Little Klaus then skins the horse, puts the pelt in a sack and heads to toward town to sell it. The pelt makes a sound if one squeezes the bag, and because of this convinces some poor fool there is a genie in the sack, and manages to sell it for a large number of gold coins. (Fraud)
Great Klaus finds out, and when questioned, Little Claus tells him the gold was from selling the horse’s pelt. Great Claus goes home to club his four horses, skins them and takes the pelts into town, asking the same price for each that Little Claus got for his. The townspeople are so outraged, they give him a public flogging (that’s how they rolled back then)
Great Claus goes home to exact revenge on Little Claus. Little Claus’ grandmother had just died, so he laid her body in his bed (what else would you do with a dead person?). Great Claus comes into Little Claus’ house with an axe and kills the grandmother, thinking it is Little Claus (murder).

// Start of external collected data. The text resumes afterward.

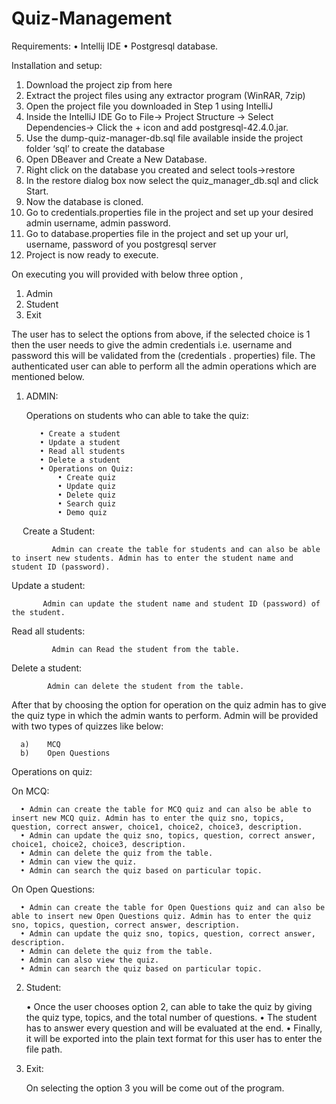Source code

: # Quiz-Management
Requirements:
  •	Intellij IDE
  •	Postgresql database.

Installation and setup:
1.	Download the project zip from here
2.	Extract the project files using any extractor program (WinRAR, 7zip)
3.	Open the project file you downloaded in Step 1 using IntelliJ
4.	Inside the IntelliJ IDE Go to File-> Project Structure -> Select  Dependencies-> Click the + icon and add postgresql-42.4.0.jar.
5.	Use the dump-quiz-manager-db.sql file available inside the project folder ‘sql’ to create the database
6.	Open DBeaver and Create a New Database.
7.	Right click on the database you created and select tools->restore
8.	In the restore dialog box now select the quiz_manager_db.sql and click Start.
9.	Now the database is cloned.
10.	Go to credentials.properties file in the project and set up your desired admin username, admin password.
11.	Go to database.properties file in the project and set up your url, username, password of you postgresql server
12.	Project is now ready to execute.

On executing you will provided with below three option ,
1.	Admin
2.	Student
3.	Exit

The user has to select the options from above, if the selected choice is 1 then the user needs to give the admin credentials i.e. username and password this will be validated from the (credentials . properties) file. The authenticated user can able to perform all the admin operations which are mentioned below.

1. ADMIN:

    Operations on students who can able to take the quiz:
          
          •	Create a student
          •	Update a student
          •	Read all students
          •	Delete a student
          •	Operations on Quiz: 
              • Create quiz
              •	Update quiz
              •	Delete quiz
              •	Search quiz 
              •	Demo quiz
 
Create a Student:
             
             Admin can create the table for students and can also be able to insert new students. Admin has to enter the student name and student ID (password).

Update a student:
           
           Admin can update the student name and student ID (password) of the student.

Read all students:
             
             Admin can Read the student from the table.

Delete a student:
            
            Admin can delete the student from the table.

After that by choosing the option for operation on the quiz admin has to give the quiz type in which the admin wants to perform. Admin will be provided with two types of quizzes like below:
      
      a)	MCQ
      b)	Open Questions

Operations on quiz:
	
  On MCQ:
      
      •	Admin can create the table for MCQ quiz and can also be able to insert new MCQ quiz. Admin has to enter the quiz sno, topics, question, correct answer, choice1, choice2, choice3, description.
      •	Admin can update the quiz sno, topics, question, correct answer, choice1, choice2, choice3, description.
      •	Admin can delete the quiz from the table.
      •	Admin can view the quiz.
      •	Admin can search the quiz based on particular topic.

On Open Questions:
      
      •	Admin can create the table for Open Questions quiz and can also be able to insert new Open Questions quiz. Admin has to enter the quiz sno, topics, question, correct answer, description.
      •	Admin can update the quiz sno, topics, question, correct answer, description.
      •	Admin can delete the quiz from the table.
      •	Admin can also view the quiz.
      •	Admin can search the quiz based on particular topic.    
	
2. Student:

    •	Once the user chooses option 2, can able to take the quiz by giving the quiz type, topics, and the total number of questions.
    •	The student has to answer every question and will be evaluated at the end.
    •	Finally, it will be exported into the plain text format for this user has to enter the file path.

3. Exit:
	
	  On selecting the option 3 you will be come out of the program.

The next day, Little Claus sits his dead grandmother up in his wagon, Weekend at Bernie’s style, and rides into town (somewhere along the line he must have gotten a new horse). He stops for a glass of mead at the inn, and the innkeeper brings a glass out to the dead grandmother. He asks her a question and when she doesn’t answer, because she’s dead, he loses his temper and throws the glass in her face.
Little Claus comes out and accuses the innkeeper of killing his grandmother, and points to the hole in her head “You did that!”
In exchange for Little Claus not having him arrested, he agrees to bury the grandmother, AND give Little Claus another large sum of gold. (Somehow, I think selling your dead grandmother is also a crime)
When Little Claus comes home, Great Claus is amazed at both the gold and that Little Claus is still alive. Little Claus reports that it was his grandmother that Great Claus hit, and he had sold his grandmother’s corpse for that amount of gold.
So what does Great Claus do?
You guessed it. He goes home, takes an axe to his grandmother (this now makes him a serial killer), and takes her corpse to the doctor to sell. The doctor, of course threatens to have him arrested.
Now Great Claus is really mad, and vows revenge. He decides to drown Little Claus in the river. He manages to put Little Claus into a sack and rides his wagon to the river. On the way there, he stops by a church to pray (because I guess that’s what you do before you commit your third murder).
While Great Claus is praying in the church, Little Claus is complaining from inside the sack that he is going to die young. It just so happens, an old man leading a head of cattle overhears and laments he is old and wants to die and go to heaven. So they agree to switch places if Little Claus will take his cattle. Little Claus helps the old man into the sack, ties it shut, takes the cattle and walks down the road. (Fraud and accessory to murder)
Of course, further down the road who should he run into but Great Claus, who had dumped the old man into the river, believing it to be Little Claus.
Little Claus explains it away, telling him that in this is a special river where he won’t drown, but there are lots of “river cattle” down there, which he can take for free. Great Claus decides he wants some river cattle, too, so he asks for Little Claus’ help in putting him in a sack, weighed down with a stone, and with Little Claus’ help, jumps into the river. (Fraud and murder)
The story ends with Little Claus saying, ”I’m afraid he won’t find any river cattle down there”
And I leave you to tally up the body count.